A może w tym pragnieniu górskiej samotności nie o metafizykę chodzi, pisze Henryk Waniek? Może raczej o ucieczkę od stada, tu na dole, o wytchnienie od ludzkości bytującej na nizinach w drodze ku śmierci? „Bo nigdzie jak w górach – kontynuuje – nie jesteśmy tak bardzo osobą, osobnym istnieniem, nieporównywalną jednostką”[25]. 

 Ta górska samotność Wandy to przede wszystkim ostatnie wyprawy. Dużo o niej mówi w swym ostatnim wywiadzie, ale prosi Ewę Matuszewską o odłożenie publikacji do powrotu z Kanczendzongi; chciałaby go uzupełnić o relację z wyprawy. Ewa proponuje tytuł: Coraz większa samotność, coraz większy cień. Wanda nie protestuje. Przed wyjazdem na swą ostatnią wyprawę bierze jeszcze udział w audycji Henryka Sytnera. Tytuł audycji mówi wiele: Mam tylko matkę i góry. 

 Uczucia nigdy nie były jej mocną stroną, nawet gdy chodziło o przeżycia w górach. Nie lubiła i nie chciała o tym mówić z bliskimi. Co innego widzowie, czytelnicy, publiczność czy dziennikarze. I nie była w tym odosobniona: wielu himalaistów nie potrafi lub nie chce mówić o tym, co odczuwa w górach. Ale w ostatnim liście z Kanczendzongi do Marion Feik Rutkiewicz się otwiera: „Nie wiem, co teraz robisz i gdzie jesteś, posyłam ci moje najlepsze myśli i wiele słów miłości, które z tej odległości chciałabym szczególnie mocno wyrazić. Potrzebuję cię i jestem losowi bardzo wdzięczna, żeśmy się poznały. Wszystkiego najlepszego. Twoja Wanda”[26]. List jest zaskakujący, tak w swej wymowie, jak i stylu. Brzmi jak list pożegnalny, tak odmienny od typowego dla Wandy, rzeczowego i pozbawionego emocjonalnych podtekstów sposobu pisania. Ale „tak Wandy, jak i gór nie można było poznać do końca”[27] – tłumaczy Ewa Krasińska. Była coraz bardziej samotna z upływem lat, twierdził Andrzej Zawada. 

 Podczas wyprawy na Kanczendzongę Wanda wiele rozmawia z Arkiem. Znali się krótko, słabo, a mimo to Rutkiewicz opowiada mu o rodzinie, o Wrocławiu, o sobie.
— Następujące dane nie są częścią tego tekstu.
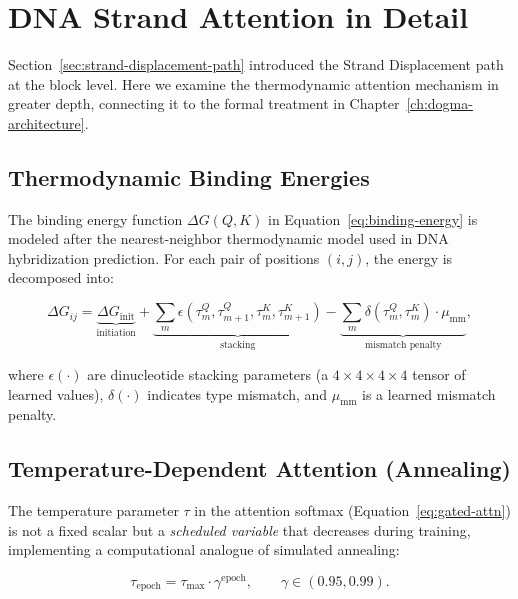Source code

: \section{DNA Strand Attention in Detail}
\label{sec:dna-strand-attention}

Section~\ref{sec:strand-displacement-path} introduced the Strand Displacement path at the block level. Here we examine the thermodynamic attention mechanism in greater depth, connecting it to the formal treatment in Chapter~\ref{ch:dogma-architecture}.

\subsection{Thermodynamic Binding Energies}

The binding energy function $\Delta G(Q, K)$ in Equation~\ref{eq:binding-energy} is modeled after the nearest-neighbor thermodynamic model used in DNA hybridization prediction. For each pair of positions $(i, j)$, the energy is decomposed into:

\begin{equation}
\Delta G_{ij} = \underbrace{\Delta G_{\mathrm{init}}}_{\text{initiation}} + \underbrace{\sum_{m} \epsilon(\tau_m^Q, \tau_{m+1}^Q, \tau_m^K, \tau_{m+1}^K)}_{\text{stacking}} - \underbrace{\sum_{m} \delta(\tau_m^Q, \tau_m^K) \cdot \mu_{\mathrm{mm}}}_{\text{mismatch penalty}},
\label{eq:dg-decomposition}
\end{equation}

where $\epsilon(\cdot)$ are dinucleotide stacking parameters (a $4 \times 4 \times 4 \times 4$ tensor of learned values), $\delta(\cdot)$ indicates type mismatch, and $\mu_{\mathrm{mm}}$ is a learned mismatch penalty.

\subsection{Temperature-Dependent Attention (Annealing)}

The temperature parameter $\tau$ in the attention softmax (Equation~\ref{eq:gated-attn}) is not a fixed scalar but a \emph{scheduled variable} that decreases during training, implementing a computational analogue of simulated annealing:

\begin{equation}
\tau_{\mathrm{epoch}} = \tau_{\max} \cdot \gamma^{\mathrm{epoch}}, \qquad \gamma \in (0.95, 0.99).
\label{eq:annealing-schedule}
\end{equation}

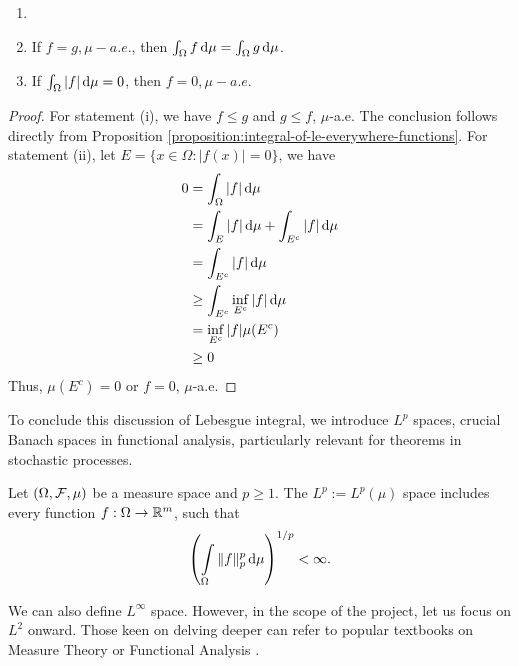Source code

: \begin{corollary}
  \begin{enumerate}[label=(\roman*), ref=(\roman*)]
    \item []
    \item If $f = g, \mu-a.e.$, then $\int_\Omega f\,\mathrm{d} \mu =  \int_\Omega g\,\mathrm{d} \mu$.
    \item If $\int_\Omega |f|\,\mathrm{d} \mu = 0$, then $f=0,\mu-a.e.$
  \end{enumerate}
\end{corollary}

\begin{proof}
  For statement (i), we have $f\le g$ and $g\le f$, $\mu$-a.e. The conclusion follows directly from Proposition \ref{proposition:integral-of-le-everywhere-functions}. For statement (ii), let $E = \{x\in\Omega : |f(x)| = 0\}$, we have
  \begin{align*}
    0
     & = \int_\Omega |f|\,\mathrm{d} \mu                    \\
     & = \int_E |f|\,\mathrm{d} \mu + \int_{E^c} |f|\,\mathrm{d} \mu  \\
     & = \int_{E^c} |f|\,\mathrm{d} \mu                     \\
     & \ge \int_{E^c} \inf\limits_{E^c} |f|\,\mathrm{d} \mu \\
     & = \inf\limits_{E^c} |f| \mu (E^c)          \\
     & \ge 0
  \end{align*}
  Thus, $\mu (E^c)=0$ or $f=0$, $\mu$-a.e.
\end{proof}

To conclude this discussion of Lebesgue integral, we introduce $L^p$ spaces, crucial Banach spaces in functional analysis, particularly relevant for theorems in stochastic processes.

\begin{definition}
  \label{definition:Lp-space}
  Let $(\Omega,\mathcal{F},\mu)$ be a measure space and $p\ge1$. The $L^p := L^p(\mu)$ space includes every function $f:\Omega\to\mathbb{R}^m$, such that
  $$\left(\int\limits_\Omega \|f\|^p_p\,\mathrm{d} \mu\right)^{1/p}<\infty.$$
\end{definition}

\begin{remark}
  We can also define $L^\infty$ space. However, in the scope of the project, let us focus on $L^2$ onward. Those keen on delving deeper can refer to popular textbooks on Measure Theory \cite{cohn2013measure} or Functional Analysis \cite{rudin1987functional}.
\end{remark}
To także do niej niepodobne. Arek tłumaczy to sobie tym, że z Polski było ich tylko dwoje, więc siłą rzeczy... Ale chyba jednak nie tylko. 

 Samotnie pokonuje ostatnie ośmiotysięczniki. Nie z wyboru. Z konieczności. Nie chodziło o to, by ktoś jej na drodze pomagał. Po prostu lubiła być z kimś, mieć partnera. A o to nie było łatwo. Niewielu mężczyzn godziłoby się iść za nią w górach; wyjątkiem był Arek Gąsienica-Józkowy, który rozumiał i akceptował swoją rolę u boku Wandy, rezygnując z własnych ambicji. „Tu trzeba zrozumieć facetów” – mówi Leszek Cichy. „Wanda nie potrafiła powiedzieć po prostu: ja będę samodzielnym zespołem, ja się dołączę. Czy to by się udało? Uważam, że tak. A Wanda chciała mieć na to wpływ. Poza tym w wyprawie, która chce zrobić coś ambitnego, to Wanda będzie ciągnąć w dół, bo inni będą pracować, a ona korzystać. I co to będzie za osiągnięcie, jeśli kobieta nas zdominuje. To tak jak Kukuś, pozwólcie chłopaki, nie będę pracować, ale dołączę do was. Gdyby Wanda poszła w tę stronę... A ona bardzo ambitnie chciała uczestniczyć w tych wyprawach, jeżeli już, to chciała grać pierwsze skrzypce, a tak się nie da. Bo albo jest kierownik zespołu, a ona idzie z tyłu i wiadomo, że tylko korzysta. Myślę, że byłoby to do zaakceptowania. Poza tym najwięcej takich wypraw robił Śląsk, Krzysio Wielicki z Majerem, a Krzysio miał z nią negatywne doświadczenia. Może to z jego winy, ja nie rozsądzam, ale nie do końca Wanda dobrze to rozegrała. Dlatego ja jej powiedziałem: w Karawanie statystyka jest przeciwko tobie. W takim czasie, w takich zespołach, z całym szacunkiem, to się nie może udać”. 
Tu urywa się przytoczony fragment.